とにもかくにも売り子デビュー6

       ★☆  ★


 『空色』のある細い路地、カール通りをまっすぐ進んで、地図を頼りにいくつか路地を曲がったりしながら目指すのはカルミア通りというところだ。もともと古くからある下町と呼ばれる地区は狭い道幅に放物線上に伸びた路地がくねくねと入り組んだ迷路のような地区だ。割と新しく区画整備された新市街はきちんとした都市計画の元整備されたのだがこちらはといえば人口の増加に伴って古くから発展してきた為、計画性とは無縁だった。

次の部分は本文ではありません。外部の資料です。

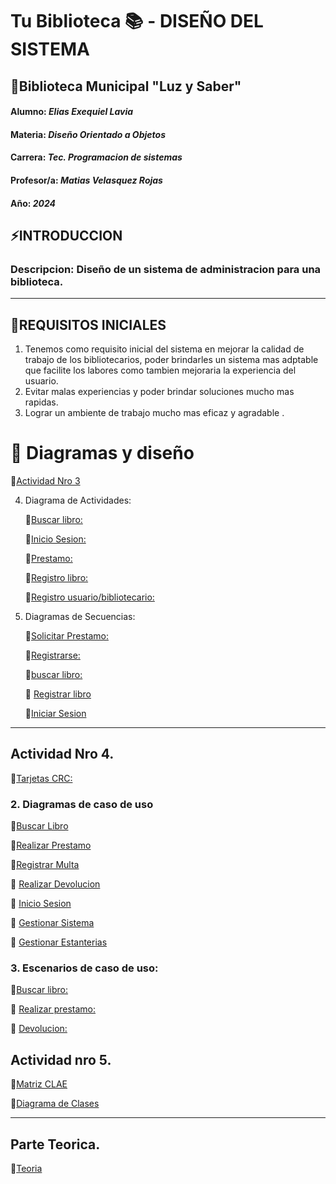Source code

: # Tu Biblioteca :books: - DISEÑO DEL SISTEMA #


## :small_orange_diamond:Biblioteca Municipal "Luz y Saber" 
#### Alumno: *Elias Exequiel Lavia*
#### Materia: *Diseño Orientado a Objetos*
#### Carrera: *Tec. Programacion de sistemas*
#### Profesor/a: *Matias Velasquez Rojas*
#### Año: *2024*



## :zap:INTRODUCCION
### Descripcion: Diseño de un sistema de administracion para una biblioteca.
***
## :small_orange_diamond:REQUISITOS INICIALES

1)	Tenemos como requisito inicial del sistema en mejorar la calidad de trabajo de los bibliotecarios, poder brindarles un sistema mas adptable que facilite los labores como tambien mejoraria la experiencia del usuario.
2)	Evitar malas experiencias y poder brindar soluciones mucho mas rapidas.
3)	Lograr un ambiente de trabajo mucho mas eficaz y agradable .

# :arrow_down_small: Diagramas y diseño
:link:[Actividad Nro 3](https://docs.google.com/document/d/1Qp6hNQUvrO1Xh43iwDOPItIw5hxiTVbc/edit?usp=drive_link&ouid=107823519741972166430&rtpof=true&sd=true)

4. Diagrama de Actividades:

      :link:[Buscar libro:](https://drive.google.com/file/d/1Y7UTv1fUF22jOzpEatqrmhek0wpq07lf/view?usp=drive_link)
      
      :link:[Inicio Sesion:](https://drive.google.com/file/d/1oyLenYA3OzGsHqdhCcTl4pLmw94rI1bl/view?usp=drive_link)

      :link:[Prestamo:](https://drive.google.com/file/d/1JcwfSAi2LRwyRd4fYu-Pokqee2UxRSFY/view?usp=drive_link)

      :link:[Registro libro:](https://drive.google.com/file/d/14-b3tx4K5TtzDMLiMCk5iFgnkbRqbImS/view?usp=drive_link)

      :link:[Registro usuario/bibliotecario:](https://drive.google.com/file/d/1yWG8sQvtVZRL6mnzpneSx6hhfUzMNQuG/view?usp=drive_link)


 5. Diagramas de Secuencias:

    :link:[Solicitar Prestamo:](https://drive.google.com/file/d/1_i0ykkEcY_KTJ-xVO_FLYibgMEAZxQfC/view?usp=drive_link)

      :link:[Registrarse:](https://drive.google.com/file/d/1pk8W17O4hH0SSrBy3BYwDllnd86iBHDx/view?usp=drive_link)

      :link:[buscar libro:](https://drive.google.com/file/d/1guMb9DLldot1Fwc9tJtYx1jvN3wEXLE1/view?usp=drive_link)
    
      :link: [Registrar libro](https://drive.google.com/file/d/1iAUcOSKppGaDCpQ-uwtalXfV_cMheUj7/view?usp=sharing)

       :link:[Iniciar Sesion](https://drive.google.com/file/d/1hRZybBOnW0lNgdwUfm2aqrt3g5j7fM7c/view?usp=sharing)
   
***


## Actividad Nro 4.

:link:[Tarjetas CRC:](https://drive.google.com/file/d/1IJoEIDM9eljXWxspZafo-gLZGjmy2QXL/view?usp=sharing)

### 2. Diagramas de caso de uso
   
:link:[Buscar Libro](https://drive.google.com/file/d/1qmoEpMjHDosjQLPPsoZu1B-FS5KCFhZg/view?usp=drive_link)

:link:[Realizar Prestamo](https://drive.google.com/file/d/1TjBqem7N34lnJ5OcCKzWQPrOuIWuMMMJ/view?usp=drive_link)
 
  :link:[Registrar Multa](https://drive.google.com/file/d/1U1bZcDRcG16eNgm1q_3auezleRcy_4b2/view?usp=drive_link)
  
  :link: [Realizar Devolucion](https://drive.google.com/file/d/1iu3GNAOv3yYQMw7A9b1GCMs9J60kzFyL/view?usp=drive_link)
  
  :link: [Inicio Sesion](https://drive.google.com/file/d/1-_-FZdKorsQArgvGuddEIP8lCnDErcLp/view?usp=drive_link)
  
 :link:  [Gestionar Sistema](https://drive.google.com/file/d/15zoInXSC16iR-gbm8kma1cinulSHLUDA/view?usp=sharing)
  
  :link: [Gestionar Estanterias](https://drive.google.com/file/d/1mo4cWB6TnXdNmtvZ-UaELt_Jy7ve7vRm/view?usp=drive_link)
  
   
### 3. Escenarios de caso de uso:

   :link:[Buscar libro:](https://docs.google.com/spreadsheets/d/1nNJW64TALeI7IafefapFRiij8XQjeipf/edit?usp=drive_link&ouid=107823519741972166430&rtpof=true&sd=true)

  :link: [Realizar prestamo:](https://docs.google.com/spreadsheets/d/1WE3AQyxqIU0GEVOzi98PDYIpI2DlJEEq/edit?usp=drive_link&rtpof=true&sd=true)

  :link: [Devolucion:](https://docs.google.com/spreadsheets/d/1Vew6IvrnXxGvIQ31BXdbCIDQwfCvSR-R/edit?usp=drive_link&rtpof=true&sd=true)

  ## Actividad nro 5.

:link:[Matriz CLAE](https://docs.google.com/spreadsheets/d/13DYqovR8XBa98I7tNi9c6n_8Vu-RePy7/edit?usp=sharing&ouid=107823519741972166430&rtpof=true&sd=true)

:link:[Diagrama de Clases](https://drive.google.com/file/d/16V6FEHywA3oYAP07dxAyf7sJyU3MsT8P/view?usp=sharing)
***

## Parte Teorica.

:link:[Teoria](https://docs.google.com/document/d/1e8AZtHIAGR4ZRmO8Rsm9i-loXM81S8k8/edit?usp=sharing&ouid=107823519741972166430&rtpof=true&sd=true)


  


      

   

    


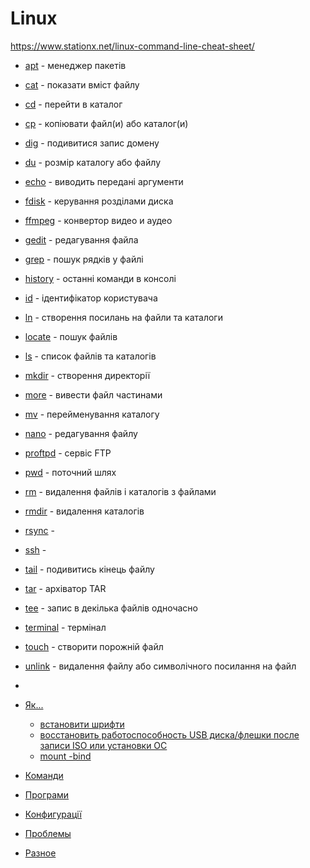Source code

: # Linux

<https://www.stationx.net/linux-command-line-cheat-sheet/>

- [apt](apt)         - менеджер пакетів
- [cat](cat)         - показати вміст файлу
- [cd](cd)           - перейти в каталог
- [cp](cp)           - копіювати файл(и) або каталог(и)
- [dig](dig)         - подивитися запис домену
- [du](du)           - розмір каталогу або файлу
- [echo](echo)       - виводить передані аргументи
- [fdisk](fdisk)     - керування розділами диска
- [ffmpeg](ffmpeg)   - конвертор видео и аудео
- [gedit](gedit)     - редагування файла
- [grep](grep)       - пошук рядків у файлі
- [history](history) - останні команди в консолі
- [id](id)           - ідентифікатор користувача
- [ln](ln)           - створення посилань на файли та каталоги
- [locate](locate)   - пошук файлів
- [ls](ls)           - список файлів та каталогів
- [mkdir](mkdir)     - створення директорії
- [more](more)       - вивести файл частинами
- [mv](mv)           - перейменування каталогу
- [nano](nano)       - редагування файлу
- [proftpd](proftpd) - сервіс FTP
- [pwd](pwd)         - поточний шлях
- [rm](rm)           - видалення файлів і каталогів з файлами
- [rmdir](rmdir)     - видалення каталогів
- [rsync](rsync)     -
- [ssh](ssh)         -
- [tail](tail)       - подивитись кінець файлу
- [tar](tar)         - архіватор TAR
- [tee](tee)         - запис в декілька файлів одночасно
- [terminal](terminal) - термінал
- [touch](touch)     - створити порожній файл
- [unlink](unlink)   - видалення файлу або символічного посилання на файл
- 

- [Як...](how_to)
  - [встановити шрифти](how_to/install_fonts)
  - [восстановить работоспособность USB диска/флешки после записи ISO или установки ОС](recovery_usbflash)
  - [mount -bind](https://access.redhat.com/documentation/ru-ru/red_hat_enterprise_linux/6/html/global_file_system_2/s1-manage-pathnames)


- [Команди](command)
- [Програми](soft)
- [Конфигурації](config)
- [Проблемы](trouble)
- [Разное](other)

 慣れれば地図なしでも歩きまわれるが、メイリーアはまだそこまで詳しくはないため知らない場所へ行くためにはまだまだ地図が必要だった。

 もうすこしこのあたりにくわしくなったら探検したいなぁ、などと考えながら道を進んでいく。『空色』以外にも菓子店があるのが見て取れそのうち行ってみたいと思った。

 そうしてたどりついたのはカルミア通りにある『私の花園』という看板が下げられたカフェだった。

 カルミア通りは割と道幅も広く、隣近所ともに食堂や居酒屋などの飲食店が多く軒を連ねている。そのせいか中途半端なこの時間でもそれなりににぎわいを見せていた。

 件の『私の花園』は薔薇やマーガレットを輪っかのように丸くした意匠した看板に窓の外側にも女性が好みそうなかわいらしい花やハートの飾りが品よく並べられたいかにも女の子がきゃっきゃしながら入っていきそうなカフェであった。表に出された看板には「女性客大歓迎」と大きく書かれていた。看板に書かれた花の絵も気合いが十分に伝わってきている、ような気がする。

 なるほど、それで『空色』のケーキというわけだ。手に持っている箱の中にはいちじくなど季節の果物を使ったタルトやケーキが入っている。女性受けは抜群だろう。

「ここよね」

 メイリーアはもう一度地図と店名とを確認した。ここで店名を間違えて誤配達なんてことになったら笑えない。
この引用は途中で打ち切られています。